**Task brief:**
Copy out every line of the records where the string "comparison" occurs.

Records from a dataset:
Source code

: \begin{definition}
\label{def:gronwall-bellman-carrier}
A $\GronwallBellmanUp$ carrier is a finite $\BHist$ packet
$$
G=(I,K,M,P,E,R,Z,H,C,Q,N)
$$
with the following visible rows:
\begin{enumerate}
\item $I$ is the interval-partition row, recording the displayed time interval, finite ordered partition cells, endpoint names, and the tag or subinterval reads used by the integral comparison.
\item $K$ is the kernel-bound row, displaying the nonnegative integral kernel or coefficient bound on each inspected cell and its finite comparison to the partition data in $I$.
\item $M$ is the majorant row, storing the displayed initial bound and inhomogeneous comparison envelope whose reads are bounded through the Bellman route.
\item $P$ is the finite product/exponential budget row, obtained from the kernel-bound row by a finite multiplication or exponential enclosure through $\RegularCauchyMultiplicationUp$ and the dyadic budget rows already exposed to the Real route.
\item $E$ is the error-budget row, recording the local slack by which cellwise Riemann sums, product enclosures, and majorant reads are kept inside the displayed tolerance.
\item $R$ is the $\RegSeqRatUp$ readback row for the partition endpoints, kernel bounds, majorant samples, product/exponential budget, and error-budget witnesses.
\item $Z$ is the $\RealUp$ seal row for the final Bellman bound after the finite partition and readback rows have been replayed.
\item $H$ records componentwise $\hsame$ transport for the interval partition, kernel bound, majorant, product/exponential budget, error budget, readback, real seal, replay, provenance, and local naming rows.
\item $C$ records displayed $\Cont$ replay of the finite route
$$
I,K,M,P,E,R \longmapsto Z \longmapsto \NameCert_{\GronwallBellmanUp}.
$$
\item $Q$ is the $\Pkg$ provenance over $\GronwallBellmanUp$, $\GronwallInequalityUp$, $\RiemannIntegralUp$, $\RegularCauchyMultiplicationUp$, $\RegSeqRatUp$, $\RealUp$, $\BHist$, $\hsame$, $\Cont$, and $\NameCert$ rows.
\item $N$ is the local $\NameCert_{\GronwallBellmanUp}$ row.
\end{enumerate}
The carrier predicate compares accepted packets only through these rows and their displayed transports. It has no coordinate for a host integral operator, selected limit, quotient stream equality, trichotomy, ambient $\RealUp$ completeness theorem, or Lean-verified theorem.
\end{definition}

**Output:**
\item $I$ is the interval-partition row, recording the displayed time interval, finite ordered partition cells, endpoint names, and the tag or subinterval reads used by the integral comparison.
\item $K$ is the kernel-bound row, displaying the nonnegative integral kernel or coefficient bound on each inspected cell and its finite comparison to the partition data in $I$.
\item $M$ is the majorant row, storing the displayed initial bound and inhomogeneous comparison envelope whose reads are bounded through the Bellman route.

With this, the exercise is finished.